The thermodynamically unfavorable C_carbene–Cl reductive elimination from 9 is consistent with isolable NHC Cu(II) chloride complexes.²⁰ Based on these results, we prefer a mechanism with two sequential inner- or outer-sphere 1e⁻ oxidations followed by C_carbene–Cl reductive elimination from NHC Cu(III) chloride complexes for the reaction with Cu(CF₃SO₃)₂,²¹ although the detailed mechanism is still unclear. Furthermore, the quantitative formation of 2_Cl instead of IPrCu(II) chloride complexes from the reaction of 1_Cl and Selectfluor^® suggests that C_carbene–Cl reductive elimination from IPrCu(III) chloride complexes is much faster than reactions of 1_Cl to form IPrCu(II) halide complexes.

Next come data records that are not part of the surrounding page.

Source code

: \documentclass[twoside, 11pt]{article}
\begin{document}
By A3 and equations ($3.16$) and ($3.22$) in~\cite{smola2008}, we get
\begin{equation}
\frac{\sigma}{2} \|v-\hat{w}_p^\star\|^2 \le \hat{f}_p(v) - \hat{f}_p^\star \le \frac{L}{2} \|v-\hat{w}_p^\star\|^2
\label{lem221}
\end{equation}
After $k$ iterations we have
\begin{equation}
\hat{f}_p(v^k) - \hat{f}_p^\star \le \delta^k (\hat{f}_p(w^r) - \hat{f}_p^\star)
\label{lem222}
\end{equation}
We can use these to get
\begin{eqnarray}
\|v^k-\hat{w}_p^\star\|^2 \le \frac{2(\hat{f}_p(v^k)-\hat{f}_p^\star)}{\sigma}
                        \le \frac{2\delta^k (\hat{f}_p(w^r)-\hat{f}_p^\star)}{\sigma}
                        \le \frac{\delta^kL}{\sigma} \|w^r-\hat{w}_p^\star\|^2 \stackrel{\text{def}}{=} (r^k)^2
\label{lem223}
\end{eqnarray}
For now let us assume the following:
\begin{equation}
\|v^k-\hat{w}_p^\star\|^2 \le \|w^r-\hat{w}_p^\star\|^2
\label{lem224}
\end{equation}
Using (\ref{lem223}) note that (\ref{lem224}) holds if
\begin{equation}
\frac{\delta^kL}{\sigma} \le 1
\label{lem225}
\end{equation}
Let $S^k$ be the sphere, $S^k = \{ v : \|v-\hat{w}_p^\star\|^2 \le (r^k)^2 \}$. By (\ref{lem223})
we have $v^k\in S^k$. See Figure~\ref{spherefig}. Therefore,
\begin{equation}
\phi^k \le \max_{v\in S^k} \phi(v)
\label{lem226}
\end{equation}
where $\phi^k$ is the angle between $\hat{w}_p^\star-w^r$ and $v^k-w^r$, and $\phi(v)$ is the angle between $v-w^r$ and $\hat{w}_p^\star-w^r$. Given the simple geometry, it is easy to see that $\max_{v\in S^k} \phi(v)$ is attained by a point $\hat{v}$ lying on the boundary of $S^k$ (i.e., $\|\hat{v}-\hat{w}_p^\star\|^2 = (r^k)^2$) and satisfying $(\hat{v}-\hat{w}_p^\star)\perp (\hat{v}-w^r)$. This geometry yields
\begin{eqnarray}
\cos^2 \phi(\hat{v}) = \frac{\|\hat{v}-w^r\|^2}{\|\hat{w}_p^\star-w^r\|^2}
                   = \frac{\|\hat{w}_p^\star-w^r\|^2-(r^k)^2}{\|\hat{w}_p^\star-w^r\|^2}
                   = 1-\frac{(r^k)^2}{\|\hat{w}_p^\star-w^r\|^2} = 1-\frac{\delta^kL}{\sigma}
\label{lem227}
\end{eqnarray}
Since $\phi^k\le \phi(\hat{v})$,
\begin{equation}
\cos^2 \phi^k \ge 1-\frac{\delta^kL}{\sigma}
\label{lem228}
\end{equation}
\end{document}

This reactivity is consistent with the calculated 3.5 kcal mol⁻¹ activation barrier from 7 to 10. Such a low barrier is probably a consequence of the electrophilic nature of a Cu(III) center that renders the NHC C_carbene susceptible to nucleophilic attack, as suggested by the remarkably close C_carbene–Cl contacts (ca. 2.7 Å) in 5 and 7 (Figure 1) as well as the interactions between the chloride lone pair electrons and the C_carbene p_π orbital (Figure 2). A similar interaction has been invoked to rationalize the short C_carbene–Cl contact (ca. 2.85 Å) in NHC V^V(O)Cl₃.²² In contrast, no evidence of such an interaction exists for 8 (Figure 1).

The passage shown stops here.